### WHAT IS NEEDED
Once the pictures are set aside, print the records that follow exactly as written.

### SOURCE MATERIAL
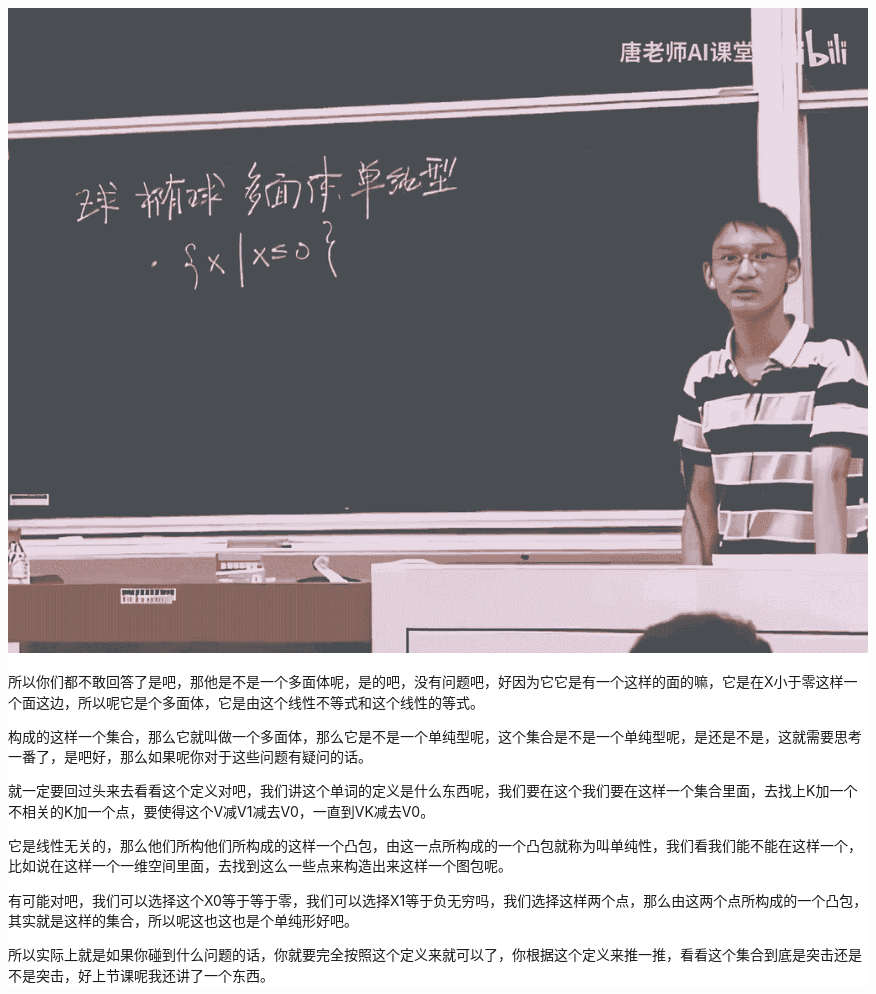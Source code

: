 ![](img/f830936e5483bc9004a5a71e847118d1_17.png)

所以你们都不敢回答了是吧，那他是不是一个多面体呢，是的吧，没有问题吧，好因为它它是有一个这样的面的嘛，它是在X小于零这样一个面这边，所以呢它是个多面体，它是由这个线性不等式和这个线性的等式。

构成的这样一个集合，那么它就叫做一个多面体，那么它是不是一个单纯型呢，这个集合是不是一个单纯型呢，是还是不是，这就需要思考一番了，是吧好，那么如果呢你对于这些问题有疑问的话。

就一定要回过头来去看看这个定义对吧，我们讲这个单词的定义是什么东西呢，我们要在这个我们要在这样一个集合里面，去找上K加一个不相关的K加一个点，要使得这个V减V1减去V0，一直到VK减去V0。

它是线性无关的，那么他们所构他们所构成的这样一个凸包，由这一点所构成的一个凸包就称为叫单纯性，我们看我们能不能在这样一个，比如说在这样一个一维空间里面，去找到这么一些点来构造出来这样一个图包呢。

有可能对吧，我们可以选择这个X0等于等于零，我们可以选择X1等于负无穷吗，我们选择这样两个点，那么由这两个点所构成的一个凸包，其实就是这样的集合，所以呢这也这也是个单纯形好吧。

所以实际上就是如果你碰到什么问题的话，你就要完全按照这个定义来就可以了，你根据这个定义来推一推，看看这个集合到底是突击还是不是突击，好上节课呢我还讲了一个东西。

### EXPECTED OUTPUT
Source code

: ![](img/f830936e5483bc9004a5a71e847118d1_17.png)

所以你们都不敢回答了是吧，那他是不是一个多面体呢，是的吧，没有问题吧，好因为它它是有一个这样的面的嘛，它是在X小于零这样一个面这边，所以呢它是个多面体，它是由这个线性不等式和这个线性的等式。

构成的这样一个集合，那么它就叫做一个多面体，那么它是不是一个单纯型呢，这个集合是不是一个单纯型呢，是还是不是，这就需要思考一番了，是吧好，那么如果呢你对于这些问题有疑问的话。

就一定要回过头来去看看这个定义对吧，我们讲这个单词的定义是什么东西呢，我们要在这个我们要在这样一个集合里面，去找上K加一个不相关的K加一个点，要使得这个V减V1减去V0，一直到VK减去V0。

它是线性无关的，那么他们所构他们所构成的这样一个凸包，由这一点所构成的一个凸包就称为叫单纯性，我们看我们能不能在这样一个，比如说在这样一个一维空间里面，去找到这么一些点来构造出来这样一个图包呢。

有可能对吧，我们可以选择这个X0等于等于零，我们可以选择X1等于负无穷吗，我们选择这样两个点，那么由这两个点所构成的一个凸包，其实就是这样的集合，所以呢这也这也是个单纯形好吧。

所以实际上就是如果你碰到什么问题的话，你就要完全按照这个定义来就可以了，你根据这个定义来推一推，看看这个集合到底是突击还是不是突击，好上节课呢我还讲了一个东西。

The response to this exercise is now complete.